But the Nagornyy Karabakh conflict proved no obstacle to Azerbaijan's progressive development. Today, Azerbaijan is playing an ever increasing role in the geopolitics, energy transit and capital investment not only of the South Caucasus, but also the neighbouring regions, including Eastern Europe. In actual fact, it is this lack of a settlement to the Nagornyy Karabakh conflict that has given a powerful impetus for Azerbaijan's assertive foreign policy. In other words, Armenia's occupation of and territorial claims towards Azerbaijan are not bringing the expected dividends to the world powers, and besides, it is Armenia itself that has suffered most from this situation and has now found itself on the brink of collapse and a socio-economic crisis, from which no-one in the world will be able to rescue it.

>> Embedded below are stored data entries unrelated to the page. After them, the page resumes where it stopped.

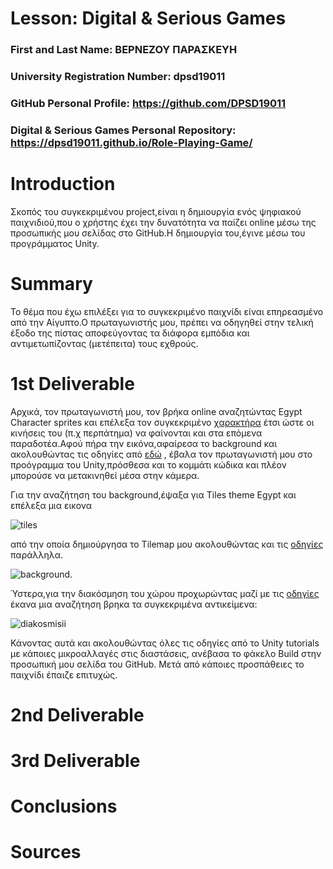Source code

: # Lesson: Digital & Serious Games

### First and Last Name: ΒΕΡΝΕΖΟΥ ΠΑΡΑΣΚΕΥΗ
### University Registration Number: dpsd19011
### GitHub Personal Profile: https://github.com/DPSD19011
### Digital & Serious Games Personal Repository: https://dpsd19011.github.io/Role-Playing-Game/

# Introduction

Σκοπός του συγκεκριμένου project,είναι η δημιουργία ενός ψηφιακού παιχνιδιού,που ο χρήστης έχει την δυνατότητα να παίζει online μέσω της προσωπικής μου σελίδας στο GitHub.Η δημιουργία του,έγινε μέσω του προγράμματος Unity.

# Summary

Το θέμα που έχω επιλέξει για το συγκεκριμένο παιχνίδι είναι επηρεασμένο από την Αίγυπτο.Ο πρωταγωνιστής μου, πρέπει να οδηγηθεί στην τελική έξοδο της πίστας αποφεύγοντας τα διάφορα εμπόδια και αντιμετωπίζοντας (μετέπειτα) τους εχθρούς.

# 1st Deliverable

Αρχικά, τον πρωταγωνιστή μου, τον βρήκα online αναζητώντας Egypt Character sprites και επέλεξα τον συγκεκριμένο [χαρακτήρα](https://www.freepik.com/premium-vector/egyptian-pharaoh-cartoon-game-character-animation-sprite_1978966.htm) έτσι ώστε οι κινήσεις του (π.χ περπάτημα) να φαίνονται και στα επόμενα παραδοτέα.Αφού πήρα την εικόνα,αφαίρεσα το background και ακολουθώντας τις οδηγίες από [εδώ](https://learn.unity.com/tutorial/main-character-and-first-script?uv=2020.3&projectId=5c6166dbedbc2a0021b1bc7c#) , έβαλα τον πρωταγωνιστή μου στο προόγραμμα του Unity,πρόσθεσα και το κομμάτι κώδικα και πλέον μπορούσε να μετακινηθεί μέσα  στην κάμερα.

Για την αναζήτηση του background,έψαξα για Tiles theme Egypt και επέλεξα μια εικονα

![tiles](https://user-images.githubusercontent.com/100956344/200905508-e9e1dd37-0d6f-4211-a61d-455d7983ced8.jpg) 

 από την οποία δημιούργησα το Tilemap μου ακολουθώντας και τις [οδηγίες](https://learn.unity.com/tutorial/world-design-tilemaps?uv=2020.3&projectId=5c6166dbedbc2a0021b1bc7c) παράλληλα.


 ![background](https://user-images.githubusercontent.com/100956344/200902767-5b553798-20e9-4652-96e7-c6258db74298.jpg).
 
 
 
Ύστερα,για την διακόσμηση του χώρου προχωρώντας μαζί με τις [οδηγίες](https://learn.unity.com/tutorial/decorating-the-world?uv=2020.3&projectId=5c6166dbedbc2a0021b1bc7c) έκανα μια αναζήτηση βρηκα τα συγκεκριμένα αντικείμενα:



![diakosmisii](https://user-images.githubusercontent.com/100956344/200911836-b71cba94-0dc9-4a63-ad61-a4343f1d0fbc.jpg)




Κάνοντας αυτά και ακολουθώντας όλες τις οδηγίες από το Unity tutorials με κάποιες μικροαλλαγές στις διαστάσεις, ανέβασα το φάκελο Build στην προσωπική μου σελίδα του GitHub. Μετά από κάποιες προσπάθειες το παιχνίδι έπαιζε επιτυχώς.





# 2nd Deliverable


# 3rd Deliverable 


# Conclusions


# Sources

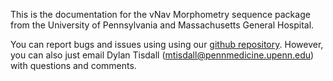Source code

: This is the documentation for the vNav Morphometry sequence package from the University of Pennsylvania and Massachusetts General Hospital.

You can report bugs and issues using using our [github repository](https://github.com/MRIMotionCorrection/vNav_Morphometry). However, you can also just email Dylan Tisdall (mtisdall@pennmedicine.upenn.edu) with questions and comments.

In point of fact it is at this stage in history that the Armenian card has been used up, because it has brought no practical benefit to the western powers and Russia in Turkey and Azerbaijan. On the contrary, it is those countries that take Azerbaijan's and Turkey's interests into account that are reaping the profits and the benefits. Today Ankara and Baku stand on the threshold not only of economic and energy-transit but also military-political cooperation, which will give a new level of stability to the South Caucasus region and in the short term will enable our countries to become a new logistics centre of trade and energy transit from Japan and China and to the countries of Western Europe.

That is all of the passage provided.